War is Always Fearful

Sir James Hope Grant, 1853

On 1 February 1858, Sir Colin Campbell left Fatehgarh. With him went his staff, a troop of the Bengal Horse Artillery, the 9th Lancers and a squadron of Bengal cavalry. They proceeded by forced marches over well-trodden ground, arriving in Cawnpore on the 4th.
A few hours after his departure, Hope Grant started out in the same direction – he had been advised that while Campbell’s ride had a necessity for speed, his did not; if he arrived in Cawnpore in the next seven days, it would suffice. His troop was certainly larger than Sir Colin’s, for marching with him were the headquarters of the cavalry and artillery, together with his infantry brigade. Walpole was ordered to stay in Fatehgarh for three more days; if things remained calm and the rebels kept their distance, he was to follow Hope Grant to Cawnpore. Brigadier Thomas Seaton was left in overall charge of Fatehgarh with a small force – HM’s 82nd Regiment of Foot, a light field battery of the Royal Artillery, a small group of sappers and a body of volunteer and police cavalry.

As soon as he arrived in Cawnpore, Sir Colin Campbell decided it was imperative he travel to Allahabad, to meet with Lord Canning, who had, in the third week of January, moved his headquarters there. Away from the wily machinations of Calcutta, Canning was able now to display the vigour and energy so long denied him by his advisors. From here, he would personally take control of smaller operations, relevant for the further pacification of the North Western Provinces and Rohilkhand, by appointing moveable columns. These, too, would further secure Campbell from rear attacks to allow him to proceed with the taking of Lucknow unhindered.

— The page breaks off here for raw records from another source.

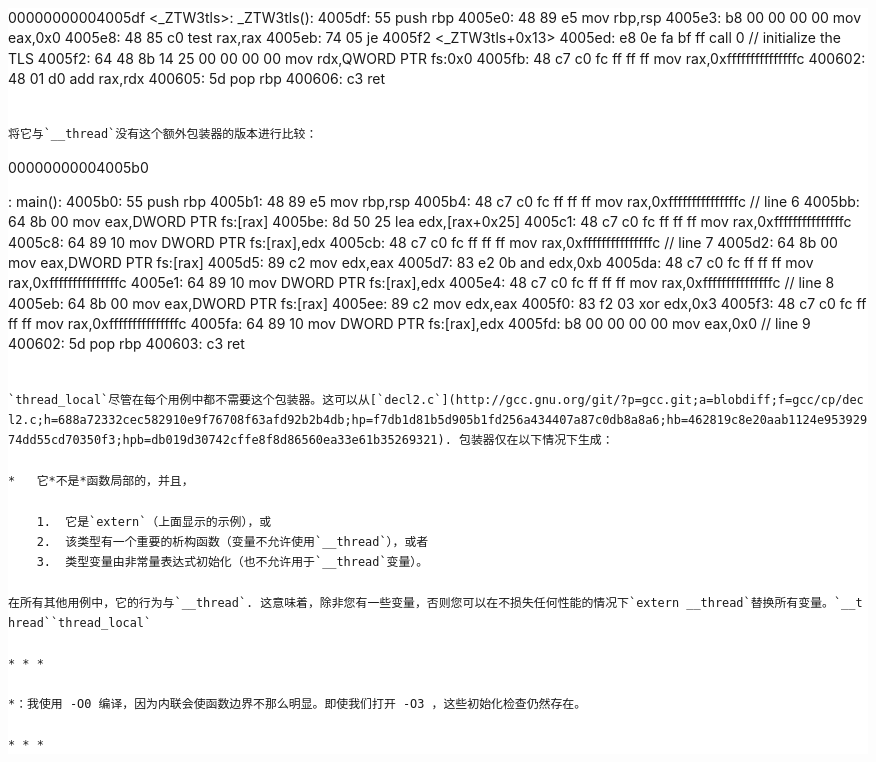 00000000004005df <_ZTW3tls>:
_ZTW3tls():
  4005df:   55                          push   rbp
  4005e0:   48 89 e5                    mov    rbp,rsp
  4005e3:   b8 00 00 00 00              mov    eax,0x0
  4005e8:   48 85 c0                    test   rax,rax
  4005eb:   74 05                       je     4005f2 <_ZTW3tls+0x13>
  4005ed:   e8 0e fa bf ff              call   0 <tls> // initialize the TLS
  4005f2:   64 48 8b 14 25 00 00 00 00  mov    rdx,QWORD PTR fs:0x0
  4005fb:   48 c7 c0 fc ff ff ff        mov    rax,0xfffffffffffffffc
  400602:   48 01 d0                    add    rax,rdx
  400605:   5d                          pop    rbp
  400606:   c3                          ret 
```

将它与`__thread`没有这个额外包装器的版本进行比较：

```
00000000004005b0 <main>:
main():
  4005b0:   55                          push   rbp
  4005b1:   48 89 e5                    mov    rbp,rsp
  4005b4:   48 c7 c0 fc ff ff ff        mov    rax,0xfffffffffffffffc // line 6
  4005bb:   64 8b 00                    mov    eax,DWORD PTR fs:[rax]
  4005be:   8d 50 25                    lea    edx,[rax+0x25]
  4005c1:   48 c7 c0 fc ff ff ff        mov    rax,0xfffffffffffffffc
  4005c8:   64 89 10                    mov    DWORD PTR fs:[rax],edx
  4005cb:   48 c7 c0 fc ff ff ff        mov    rax,0xfffffffffffffffc // line 7
  4005d2:   64 8b 00                    mov    eax,DWORD PTR fs:[rax]
  4005d5:   89 c2                       mov    edx,eax
  4005d7:   83 e2 0b                    and    edx,0xb
  4005da:   48 c7 c0 fc ff ff ff        mov    rax,0xfffffffffffffffc
  4005e1:   64 89 10                    mov    DWORD PTR fs:[rax],edx
  4005e4:   48 c7 c0 fc ff ff ff        mov    rax,0xfffffffffffffffc // line 8
  4005eb:   64 8b 00                    mov    eax,DWORD PTR fs:[rax]
  4005ee:   89 c2                       mov    edx,eax
  4005f0:   83 f2 03                    xor    edx,0x3
  4005f3:   48 c7 c0 fc ff ff ff        mov    rax,0xfffffffffffffffc
  4005fa:   64 89 10                    mov    DWORD PTR fs:[rax],edx
  4005fd:   b8 00 00 00 00              mov    eax,0x0                // line 9
  400602:   5d                          pop    rbp
  400603:   c3                          ret 
```

`thread_local`尽管在每个用例中都不需要这个包装器。这可以从[`decl2.c`](http://gcc.gnu.org/git/?p=gcc.git;a=blobdiff;f=gcc/cp/decl2.c;h=688a72332cec582910e9f76708f63afd92b2b4db;hp=f7db1d81b5d905b1fd256a434407a87c0db8a8a6;hb=462819c8e20aab1124e95392974dd55cd70350f3;hpb=db019d30742cffe8f8d86560ea33e61b35269321). 包装器仅在以下情况下生成：

*   它*不是*函数局部的，并且，

    1.  它是`extern`（上面显示的示例），或
    2.  该类型有一个重要的析构函数（变量不允许使用`__thread`），或者
    3.  类型变量由非常量表达式初始化（​​也不允许用于`__thread`变量）。

在所有其他用例中，它的行为与`__thread`. 这意味着，除非您有一些变量，否则您可以在不损失任何性能的情况下`extern __thread`替换所有变量。`__thread``thread_local`

* * *

*：我使用 -O0 编译，因为内联会使函数边界不那么明显。即使我们打开 -O3 ，这些初始化检查仍然存在。

* * *

```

Back in Cawnpore, Sir Hope Grant had taken command, on Sir Colin’s orders, of the entire area between Cawnpore and Banni Bridge, to keep the road open on both sides of Cawnpore. At his disposal, he had four complete infantry regiments along with the wings of two others, two European cavalry regiments, the 1st Punjab Cavalry and several artillery batteries. While Sir Colin hurried towards Allahabad, Grant proceeded to Unnao. Here, he found, in camp, 3500 men among them the newly arrived 79th Highlanders and HM’s 38th Regiment, both “in excellent order”; shortly after, the 7th Hussars joined him. General Mansfield, Sir Colin’s Chief of Staff, rapidly handed him a paper, empowering Grant to make any changes he liked, regarding the distribution of the troops.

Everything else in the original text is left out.